4 C. Gegen diesen Bescheid erhob der Revisionswerber Beschwerde. Mit Erkenntnis vom wies das Landesverwaltungsgericht Niederösterreich die Beschwerde als unbegründet ab und erklärte die Revision für zulässig.

5 Begründend führte das Verwaltungsgericht im Wesentlichen aus, es sei auf Basis der bestehenden Rechtslage Sache des Waffenpasswerbers, das Vorliegen eines Bedarfs zum Führen genehmigungspflichtiger Schusswaffen nachzuweisen und im Anwendungsbereich des § 22 Abs 2 WaffG die dort geforderte besondere Gefahrenlage, der am zweckmäßigsten mit Waffengewalt wirksam begegnet werden könne, glaubhaft zu machen. Die Stellung des Revisionswerbers als Jagdaufseher werde seitens des Verwaltungsgerichts ebenso wie von der Bezirkshauptmannschaft Hollabrunn nicht als ausreichend erachtet, dass ihm alleine daraus die Berechtigung auf das zusätzliche Führen einer genehmigungspflichtigen Schusswaffe (Faustfeuerwaffe) zukäme, bzw er nur aufgrund der Bestimmungen des Nö JagdG berechtigt wäre, diese zu führen.Wenn der Revisionswerber auf seine Stellung als Jagdaufseher verweise und dazu Entscheidungen des Verwaltungsgerichtshofs anführe, wonach Fischereischutzorganen in Ausübung ihres Dienstes aufgrund der gegebenen erhöhten Gefahrenlage die Berechtigung zum Führen von Faustfeuerwaffen für die Dauer dieser Tätigkeit zuerkannt worden sei, und ferner auf die Ähnlichkeit dieser beiden Funktionen und die sich daraus ergebenden Befugnissen hinweise, sei dahingehend zu differenzieren, dass Jagdaufseher in Ausübung ihrer Funktion im Gegensatz zu beeideten Fischereischutzorganen bereits Langwaffen mit sich führten, weshalb hier die Gefahrenlage bei Durchführung einer Anhaltung von vornherein anders gelagert sei. Ebenso ergebe sich aus der Bestimmung des § 72 Nö JagdG der Bedarf für die beantragte Faustfeuerwaffe der Kategorie nicht ex lege, sondern komme auch diesbezüglich der Behörde die Berechtigung zu, eine Überprüfung der behaupteten besonderen Gefahren im Sinne des WaffG durchzuführen.

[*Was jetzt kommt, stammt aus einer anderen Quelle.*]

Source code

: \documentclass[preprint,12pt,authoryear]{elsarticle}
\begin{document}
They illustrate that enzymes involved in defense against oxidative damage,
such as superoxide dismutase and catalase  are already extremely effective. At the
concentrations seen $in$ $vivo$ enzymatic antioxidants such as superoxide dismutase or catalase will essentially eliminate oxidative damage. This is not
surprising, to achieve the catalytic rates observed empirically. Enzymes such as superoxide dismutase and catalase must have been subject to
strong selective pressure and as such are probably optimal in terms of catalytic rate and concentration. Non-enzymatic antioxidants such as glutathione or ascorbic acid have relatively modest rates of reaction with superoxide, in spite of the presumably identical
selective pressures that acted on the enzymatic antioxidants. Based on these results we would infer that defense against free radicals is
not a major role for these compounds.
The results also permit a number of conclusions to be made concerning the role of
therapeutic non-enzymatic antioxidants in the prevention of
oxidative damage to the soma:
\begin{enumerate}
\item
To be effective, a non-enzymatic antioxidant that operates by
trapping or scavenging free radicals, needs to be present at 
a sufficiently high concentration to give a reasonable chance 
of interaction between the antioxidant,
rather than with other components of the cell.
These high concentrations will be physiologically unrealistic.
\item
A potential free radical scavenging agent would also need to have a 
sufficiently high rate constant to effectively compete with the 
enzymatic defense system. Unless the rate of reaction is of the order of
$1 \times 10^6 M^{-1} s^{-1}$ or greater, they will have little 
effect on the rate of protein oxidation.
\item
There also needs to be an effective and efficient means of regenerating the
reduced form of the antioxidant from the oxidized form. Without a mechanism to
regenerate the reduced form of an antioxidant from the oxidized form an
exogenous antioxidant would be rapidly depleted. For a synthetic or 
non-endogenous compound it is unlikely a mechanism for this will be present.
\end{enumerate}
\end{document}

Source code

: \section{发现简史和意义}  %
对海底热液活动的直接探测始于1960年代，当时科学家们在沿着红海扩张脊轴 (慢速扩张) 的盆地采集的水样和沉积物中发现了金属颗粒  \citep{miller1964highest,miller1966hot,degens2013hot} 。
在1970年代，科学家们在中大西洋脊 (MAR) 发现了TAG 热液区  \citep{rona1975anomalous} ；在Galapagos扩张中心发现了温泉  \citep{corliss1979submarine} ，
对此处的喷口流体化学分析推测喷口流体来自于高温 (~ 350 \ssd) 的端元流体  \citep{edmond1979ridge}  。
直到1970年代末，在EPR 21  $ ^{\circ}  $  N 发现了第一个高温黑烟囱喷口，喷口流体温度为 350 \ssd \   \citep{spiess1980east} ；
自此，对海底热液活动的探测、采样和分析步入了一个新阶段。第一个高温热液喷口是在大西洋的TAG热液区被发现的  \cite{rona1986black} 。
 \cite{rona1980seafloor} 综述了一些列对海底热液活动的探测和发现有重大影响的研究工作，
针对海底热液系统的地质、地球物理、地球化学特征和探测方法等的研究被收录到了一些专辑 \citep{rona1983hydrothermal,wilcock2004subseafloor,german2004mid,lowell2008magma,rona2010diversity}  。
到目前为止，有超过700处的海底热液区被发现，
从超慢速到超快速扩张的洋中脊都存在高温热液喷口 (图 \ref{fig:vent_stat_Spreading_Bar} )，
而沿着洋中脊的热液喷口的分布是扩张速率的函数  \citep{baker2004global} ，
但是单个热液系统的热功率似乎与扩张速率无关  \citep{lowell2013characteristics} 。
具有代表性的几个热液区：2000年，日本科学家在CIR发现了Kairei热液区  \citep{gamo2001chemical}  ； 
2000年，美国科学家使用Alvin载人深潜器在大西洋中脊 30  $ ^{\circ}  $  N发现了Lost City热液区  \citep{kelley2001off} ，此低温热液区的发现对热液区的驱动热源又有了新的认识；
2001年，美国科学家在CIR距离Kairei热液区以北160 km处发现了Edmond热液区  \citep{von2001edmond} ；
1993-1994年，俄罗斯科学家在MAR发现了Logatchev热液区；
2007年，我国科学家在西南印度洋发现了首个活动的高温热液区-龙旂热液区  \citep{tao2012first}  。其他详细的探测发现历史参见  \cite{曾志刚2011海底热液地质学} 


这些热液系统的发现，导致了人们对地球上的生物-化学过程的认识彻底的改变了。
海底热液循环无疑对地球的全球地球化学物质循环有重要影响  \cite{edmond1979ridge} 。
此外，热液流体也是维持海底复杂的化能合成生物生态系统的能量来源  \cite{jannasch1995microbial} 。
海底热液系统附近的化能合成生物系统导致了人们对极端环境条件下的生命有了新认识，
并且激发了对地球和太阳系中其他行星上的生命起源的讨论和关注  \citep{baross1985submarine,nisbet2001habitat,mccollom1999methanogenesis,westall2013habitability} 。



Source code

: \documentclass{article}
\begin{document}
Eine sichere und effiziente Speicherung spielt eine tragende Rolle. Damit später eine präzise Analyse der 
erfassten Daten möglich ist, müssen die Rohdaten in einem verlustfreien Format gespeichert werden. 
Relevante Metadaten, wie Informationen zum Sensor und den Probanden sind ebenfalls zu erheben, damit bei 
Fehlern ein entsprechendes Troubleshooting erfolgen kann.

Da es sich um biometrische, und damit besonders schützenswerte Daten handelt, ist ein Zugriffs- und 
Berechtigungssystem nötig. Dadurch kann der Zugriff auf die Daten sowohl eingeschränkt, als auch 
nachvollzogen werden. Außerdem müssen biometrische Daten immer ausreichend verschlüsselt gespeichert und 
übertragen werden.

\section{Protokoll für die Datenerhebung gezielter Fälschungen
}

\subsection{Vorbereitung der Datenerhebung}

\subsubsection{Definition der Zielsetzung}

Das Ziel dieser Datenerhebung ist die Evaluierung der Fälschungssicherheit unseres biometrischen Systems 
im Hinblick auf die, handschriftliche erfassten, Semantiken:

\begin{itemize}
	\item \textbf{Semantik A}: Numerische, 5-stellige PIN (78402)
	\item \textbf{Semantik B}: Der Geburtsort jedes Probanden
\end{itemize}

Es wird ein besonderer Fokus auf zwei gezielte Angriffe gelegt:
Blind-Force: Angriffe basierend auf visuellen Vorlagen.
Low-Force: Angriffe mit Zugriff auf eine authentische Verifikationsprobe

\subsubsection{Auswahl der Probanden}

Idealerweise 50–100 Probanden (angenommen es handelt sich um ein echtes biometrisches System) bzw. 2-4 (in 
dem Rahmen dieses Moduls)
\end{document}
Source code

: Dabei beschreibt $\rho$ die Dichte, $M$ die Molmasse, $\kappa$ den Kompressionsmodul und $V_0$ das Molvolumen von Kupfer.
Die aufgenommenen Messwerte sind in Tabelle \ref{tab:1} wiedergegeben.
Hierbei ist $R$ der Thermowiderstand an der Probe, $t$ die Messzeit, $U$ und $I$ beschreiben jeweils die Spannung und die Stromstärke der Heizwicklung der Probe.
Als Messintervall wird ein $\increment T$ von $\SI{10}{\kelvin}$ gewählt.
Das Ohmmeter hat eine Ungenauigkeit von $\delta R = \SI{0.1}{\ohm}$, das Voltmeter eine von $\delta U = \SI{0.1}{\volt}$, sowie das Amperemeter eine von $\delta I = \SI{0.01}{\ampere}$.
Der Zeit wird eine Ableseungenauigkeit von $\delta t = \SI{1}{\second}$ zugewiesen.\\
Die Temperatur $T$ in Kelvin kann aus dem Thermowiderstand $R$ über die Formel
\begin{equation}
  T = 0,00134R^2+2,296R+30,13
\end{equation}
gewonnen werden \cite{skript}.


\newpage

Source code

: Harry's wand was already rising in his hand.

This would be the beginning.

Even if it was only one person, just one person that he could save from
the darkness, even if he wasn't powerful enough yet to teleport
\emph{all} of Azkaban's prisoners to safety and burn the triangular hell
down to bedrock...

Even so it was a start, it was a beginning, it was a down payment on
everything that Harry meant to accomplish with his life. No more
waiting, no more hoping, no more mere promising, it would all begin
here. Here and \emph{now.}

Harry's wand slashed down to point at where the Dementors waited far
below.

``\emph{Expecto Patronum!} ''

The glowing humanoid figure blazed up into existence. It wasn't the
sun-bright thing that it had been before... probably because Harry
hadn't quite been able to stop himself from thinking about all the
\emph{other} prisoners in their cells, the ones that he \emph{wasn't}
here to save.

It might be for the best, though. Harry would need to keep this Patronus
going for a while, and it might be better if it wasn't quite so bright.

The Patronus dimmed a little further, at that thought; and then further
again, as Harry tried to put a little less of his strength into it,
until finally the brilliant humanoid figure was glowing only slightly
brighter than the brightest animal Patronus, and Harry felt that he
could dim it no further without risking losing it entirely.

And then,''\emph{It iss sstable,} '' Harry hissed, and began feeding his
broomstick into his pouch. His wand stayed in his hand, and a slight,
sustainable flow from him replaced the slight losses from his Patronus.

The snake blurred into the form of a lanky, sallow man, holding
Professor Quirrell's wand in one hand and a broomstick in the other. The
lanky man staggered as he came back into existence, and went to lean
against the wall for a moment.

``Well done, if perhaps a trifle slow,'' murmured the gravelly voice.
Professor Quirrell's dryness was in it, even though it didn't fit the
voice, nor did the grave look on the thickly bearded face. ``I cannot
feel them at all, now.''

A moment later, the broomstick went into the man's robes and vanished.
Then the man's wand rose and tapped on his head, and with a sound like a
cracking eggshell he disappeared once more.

6 D. Dagegen richtet sich die vorliegende ordentliche Revision. Der Revisionswerber bringt im Wesentlichen vor, dass Jagdwacheorgane in Ausübung des Jagdschutzes nach den Bestimmungen des Nö JagdG im Zuge eines Zwischenfalls nicht ausreichend Hilfe holen könnten. Die Ansicht des Verwaltungsgerichts, wonach es schon aufgrund des Mitführens einer Langfeuerwaffe zu keiner Angriffshandlung durch eine angehaltene Person kommen würde, sei unzutreffend. Gleiches gelte für die Ansicht des Verwaltungsgerichts, dass das Mitführen einer Langwaffe das Führen einer Faustfeuerwaffe erübrige. Ein Jagdaufseher führe als Langwaffe entweder ein Kugelgewehr oder eine Schrotflinte mit sich. In der Regel sei mit einem Kugelgewehr auf kurze Distanzen keine Schussabgabe möglich, weil das Ziel aufgrund der Vergrößerung des Zielfernrohrs nicht erkennbar sei. Bei einer Schrotabgabe auf kurze Distanz sei davon auszugehen, dass es - unabhängig von der Trefferlage - zu tödlichen Verletzungen des Angreifers komme. Aus der Luft gegriffen und mit Willkür behaftet sei die Auffassung des Verwaltungsgerichts, wonach aufgrund der Größe des Jagdreviers und der festgestellten Abschusszahlen in den Jahren 2011 bis 2014 mit dem Vorkommen von Wilderei nicht zu rechnen sei. Im Hinblick auf das angedrohte hohe Strafmaß von drei Jahren für die Begehung des Delikts des schweren Eingriffs in ein fremdes Jagd- oder Fischereirecht gemäß § 137 iVm § 138 StGB sei mit einem dermaßen hohen kriminellen Vorsatz des Täters zu rechnen, dass die Verwendung einer Faustfeuerwaffe geboten erscheine. Zudem übergehe das Verwaltungsgericht, dass der Revisionswerber als beeidetes Jagdaufsichtsorgan gemäß § 72 Nö JagdG einen Rechtsanspruch auf Ausstellung eines Waffenpasses für genehmigungspflichtige Schusswaffen habe. Schließlich habe das Verwaltungsgericht den in der mündlichen Verhandlung vor dem Verwaltungsgericht gestellten Antrag auf Einholung eines Gutachtens aus dem Fachgebiet des Jagdbzw Waffenwesens übergangen, weshalb der Entscheidung ein wesentlicher Verfahrensmangel anhafte.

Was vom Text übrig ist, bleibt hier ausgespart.